#唐卡艺术 TangKa Art
类型：勉唐 热贡 唐彩
Brief Introduction of Thangka
Thangka is a Tibetan silk painting with embroidery, usually depicting a Buddhist deity, scene, or mandala of some sort. The origin of Thangka can be traced back to 7th century.
Thangkas can be grouped by two types based on technique and material. One is painted and the other is made of silk. The paints of Thangka are made from natural stuff such as rare mineral and organic pigments tempered with a herb and glue solution. Generally, thangkas last a very long time and retain much of their luster. Because of their delicate nature, they have to be kept in dry places where moisture won't affect the quality of the silk. It is sometimes called a scroll-painting.
Thangkas served as important teaching tools depicting the life of the Buddha, various influential lamas and other deities and bodhisattvas. To Buddhists these Tibetan religious paintings offer a beautiful manifestation of the divine, being both visually and mentally stimulating.

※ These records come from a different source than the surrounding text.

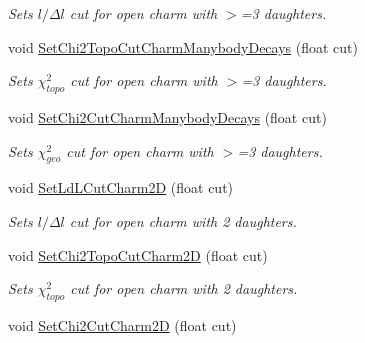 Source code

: \begin{DoxyCompactItemize}
\begin{DoxyCompactList}\small\item\em Sets $l/\Delta l$ cut for open charm with $>$=3 daughters. \end{DoxyCompactList}\item 
void \hyperlink{classKFParticleFinder_aaa65a45d9919b7e96796905fc4f0241d}{Set\+Chi2\+Topo\+Cut\+Charm\+Manybody\+Decays} (float cut)\hypertarget{classKFParticleFinder_aaa65a45d9919b7e96796905fc4f0241d}{}\label{classKFParticleFinder_aaa65a45d9919b7e96796905fc4f0241d}

\begin{DoxyCompactList}\small\item\em Sets $\chi^2_{topo}$ cut for open charm with $>$=3 daughters. \end{DoxyCompactList}\item 
void \hyperlink{classKFParticleFinder_a788a96a3d03c7398d82cd35552a742c9}{Set\+Chi2\+Cut\+Charm\+Manybody\+Decays} (float cut)\hypertarget{classKFParticleFinder_a788a96a3d03c7398d82cd35552a742c9}{}\label{classKFParticleFinder_a788a96a3d03c7398d82cd35552a742c9}

\begin{DoxyCompactList}\small\item\em Sets $\chi^2_{geo}$ cut for open charm with $>$=3 daughters. \end{DoxyCompactList}\item 
void \hyperlink{classKFParticleFinder_a3e5b8b5bb090df8a8be456801d86aec9}{Set\+Ld\+L\+Cut\+Charm2D} (float cut)\hypertarget{classKFParticleFinder_a3e5b8b5bb090df8a8be456801d86aec9}{}\label{classKFParticleFinder_a3e5b8b5bb090df8a8be456801d86aec9}

\begin{DoxyCompactList}\small\item\em Sets $l/\Delta l$ cut for open charm with 2 daughters. \end{DoxyCompactList}\item 
void \hyperlink{classKFParticleFinder_ac5e988b4db8036532c087405422ffabd}{Set\+Chi2\+Topo\+Cut\+Charm2D} (float cut)\hypertarget{classKFParticleFinder_ac5e988b4db8036532c087405422ffabd}{}\label{classKFParticleFinder_ac5e988b4db8036532c087405422ffabd}

\begin{DoxyCompactList}\small\item\em Sets $\chi^2_{topo}$ cut for open charm with 2 daughters. \end{DoxyCompactList}\item 
void \hyperlink{classKFParticleFinder_abb1e95ce14a97ab7693128fe20bbd541}{Set\+Chi2\+Cut\+Charm2D} (float cut)\hypertarget{classKFParticleFinder_abb1e95ce14a97ab7693128fe20bbd541}{}\label{classKFParticleFinder_abb1e95ce14a97ab7693128fe20bbd541}


\end{DoxyCompactItemize}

Because the art is explicitly religious, all symbols and allusions must be in accordance with strict guidelines laid out in Buddhist scripture. The artist must be properly trained and have sufficient religious understanding, knowledge, and background to create an accurate and appropriate thangka.
Here are some Thangka displayed in the Shing Good Museum:
莲花生Lian Hua Sheng-Produced in the Period of the Republic of China(1911-1949)Lian Hua Sheng, one of the most honorable bodhisattva
in Tibetan Buddhism, is famous for his high skill of defeating monsters.
This Thangka was hand painted on a whole cow leather.
释迦牟尼Sakyamuni Buddha (Produced in Modern Times)
Sakyamuni is the founder of Buddhism. This Thangka was painted by a lama and presented to a Tibetan as a gift. The Tibetan language at the bottom means: Safeness and Happiness will always be with you day and night.
十一面观音The bodhisattva of 11 faces (Produced in Modern Times)
There are different expressions of the 11 faces. The 3 in the front are expression of happiness when seeing people doing good; the 3 at the left side shows expression of anger when seeing bad behavior of people; the 3 at the right side are expression of praise when seeing people pious; The back one is laughter and the top one is to prevent all sentient beings from falling into evil states and lead them towards salvation or enlightenment.
西藏医药唐卡A Thangka of Tibetan Herbal Medicine (Produced in Mid of Qing Dynasty)
This is the oldest colorful painting of herbal medicine in the world. This Thangka was painted by a Tibetan doctor for narration of a classic masterpiece of Tibetan herbal medicine.
大威德金刚Yamantaka（Produced in Mid of Qing Dynasty)
He is one of the five most famous warrior attendants of Buddha. The meaning of his name is “Conqueror of Death”, so he looks very aggressive.